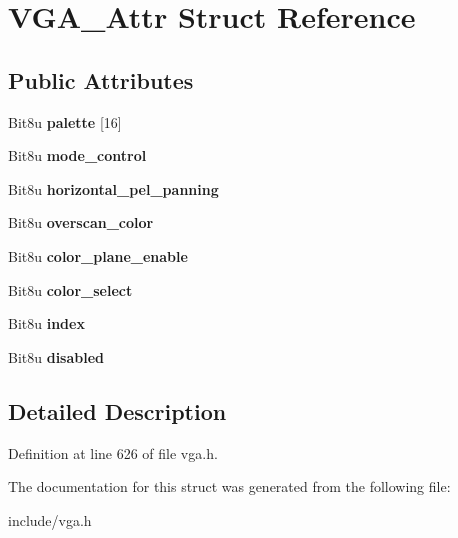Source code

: \hypertarget{structVGA__Attr}{\section{V\-G\-A\-\_\-\-Attr Struct Reference}
\label{structVGA__Attr}
}
\subsection*{Public Attributes}
\begin{DoxyCompactItemize}
\item 
\hypertarget{structVGA__Attr_ad99b88df8836cef9a71a302eef58c6bc}{Bit8u {\bfseries palette} \mbox{[}16\mbox{]}}\label{structVGA__Attr_ad99b88df8836cef9a71a302eef58c6bc}

\item 
\hypertarget{structVGA__Attr_a1b1f9b873cb25af5b2258157ec294b67}{Bit8u {\bfseries mode\-\_\-control}}\label{structVGA__Attr_a1b1f9b873cb25af5b2258157ec294b67}

\item 
\hypertarget{structVGA__Attr_a57f5441e85ade86c8ac8a47db2eee8a6}{Bit8u {\bfseries horizontal\-\_\-pel\-\_\-panning}}\label{structVGA__Attr_a57f5441e85ade86c8ac8a47db2eee8a6}

\item 
\hypertarget{structVGA__Attr_a8728e17ec288d51e4b915af094916daa}{Bit8u {\bfseries overscan\-\_\-color}}\label{structVGA__Attr_a8728e17ec288d51e4b915af094916daa}

\item 
\hypertarget{structVGA__Attr_a87dc770222aa6ab0f30f1dd2288be390}{Bit8u {\bfseries color\-\_\-plane\-\_\-enable}}\label{structVGA__Attr_a87dc770222aa6ab0f30f1dd2288be390}

\item 
\hypertarget{structVGA__Attr_abf6a172f77c5af11b8fe91047af55b98}{Bit8u {\bfseries color\-\_\-select}}\label{structVGA__Attr_abf6a172f77c5af11b8fe91047af55b98}

\item 
\hypertarget{structVGA__Attr_a068d49ae844631d0e0863fbaa6c82df4}{Bit8u {\bfseries index}}\label{structVGA__Attr_a068d49ae844631d0e0863fbaa6c82df4}

\item 
\hypertarget{structVGA__Attr_a6c14506b028f7cdc1b0b57bd2bbf57e2}{Bit8u {\bfseries disabled}}\label{structVGA__Attr_a6c14506b028f7cdc1b0b57bd2bbf57e2}

\end{DoxyCompactItemize}


\subsection{Detailed Description}


Definition at line 626 of file vga.\-h.



The documentation for this struct was generated from the following file\-:\begin{DoxyCompactItemize}
\item 
include/vga.\-h\end{DoxyCompactItemize}
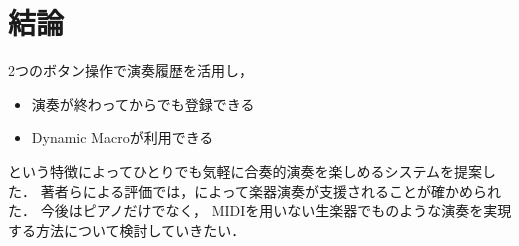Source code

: \section{結論}


2つのボタン操作で演奏履歴を活用し，
\begin{itemize}
\item 演奏が終わってからでも登録できる
\item Dynamic Macroが利用できる
\end{itemize}
という特徴によってひとりでも気軽に合奏的演奏を楽しめるシステム{\system}を提案した．
著者らによる評価では，{\system}によって楽器演奏が支援されることが確かめられた．
今後はピアノだけでなく，
MIDIを用いない生楽器でも{\system}のような演奏を実現する方法について検討していきたい．
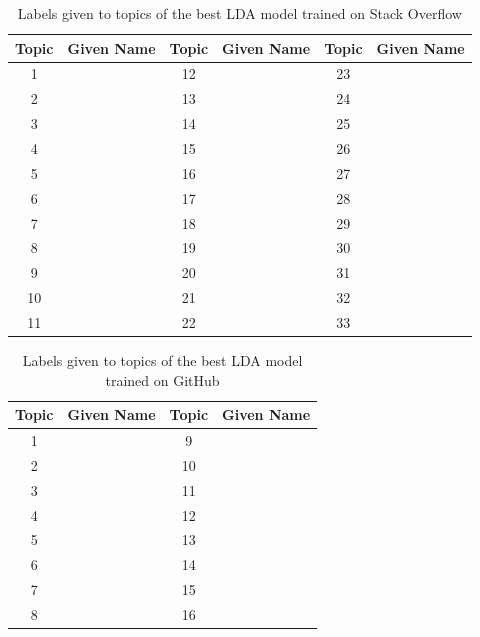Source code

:             \begin{table}
              \centering
              \caption{Labels given to topics of the best LDA model trained on Stack Overflow}\label{tab:SO_LDA_labels}
                \vspace{6pt} %
              \begin{tabular}{|c|c|c|c|c|c|}
                \hline
                Topic & Given Name & Topic & Given Name & Topic & Given Name \\
                \hline
                1 & & 12 & & 23 &  \\
                2 & & 13 & & 24 &  \\
                3 & & 14 & & 25 &  \\
                4 & & 15 & & 26 &  \\
                5 & & 16 & & 27 &  \\
                6 & & 17 & & 28 &  \\
                7 & & 18 & & 29 &  \\
                8 & & 19 & & 30 &  \\
                9 & & 20 & & 31 &  \\
                10 & & 21 & & 32 &  \\
                11 & & 22 & & 33 &  \\
                \hline
              \end{tabular}
            \end{table}
            
            \begin{table}
              \centering
              \caption{Labels given to topics of the best LDA model trained on GitHub}\label{tab:GH_LDA_labels}
                \vspace{6pt} %
              \begin{tabular}{|c|c|c|c|}
                \hline
                Topic & Given Name & Topic & Given Name \\
                \hline
                1 & & 9 &  \\
                2 & & 10 &  \\
                3 & & 11 &  \\
                4 & & 12 &  \\
                5 & & 13 &  \\
                6 & & 14 &  \\
                7 & & 15 &  \\
                8 & & 16 &  \\
                \hline
              \end{tabular}
            \end{table}
        
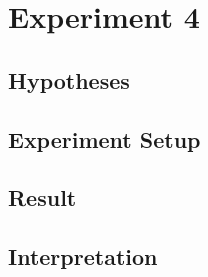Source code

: \documentclass[./\jobname.tex]{subfiles}
\begin{document}
\chapter {Experiment 4}
\label{chap:experimet_4}

\section{Hypotheses}

\section{Experiment Setup}

\section{Result}

\section{Interpretation}
\end{document}
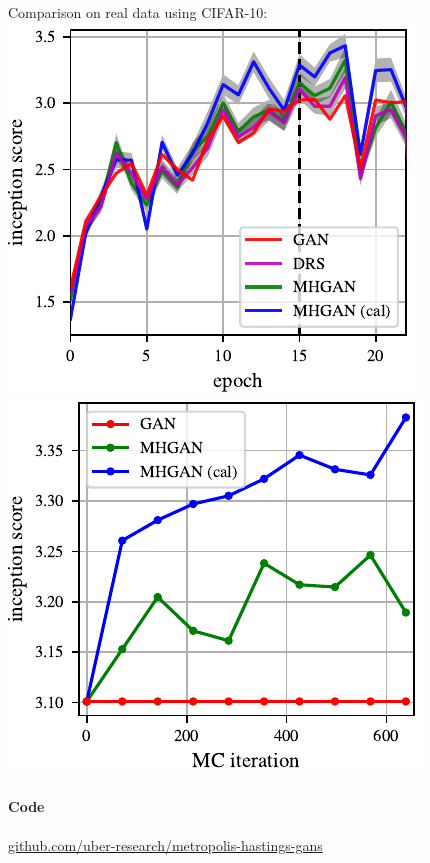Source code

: \documentclass[a0,landscape]{a0poster}
\begin{document}
\begin{multicols}{3}
Comparison on real data using CIFAR-10:\\
\includegraphics[scale=2.5]{../figures/per_epoch.pdf}
\includegraphics[scale=2.5]{../figures/plot_per_mh.pdf}

\paragraph{Code}
\centering
\large {\url{github.com/uber-research/metropolis-hastings-gans}}

\end{multicols}
\end{document}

» YOUR ASSIGNMENT
The answer must be every line from the records above that contains the word "tabular", copied out.

» EXPECTED OUTPUT
              \begin{tabular}{|c|c|c|c|c|c|}
              \end{tabular}
              \begin{tabular}{|c|c|c|c|}
              \end{tabular}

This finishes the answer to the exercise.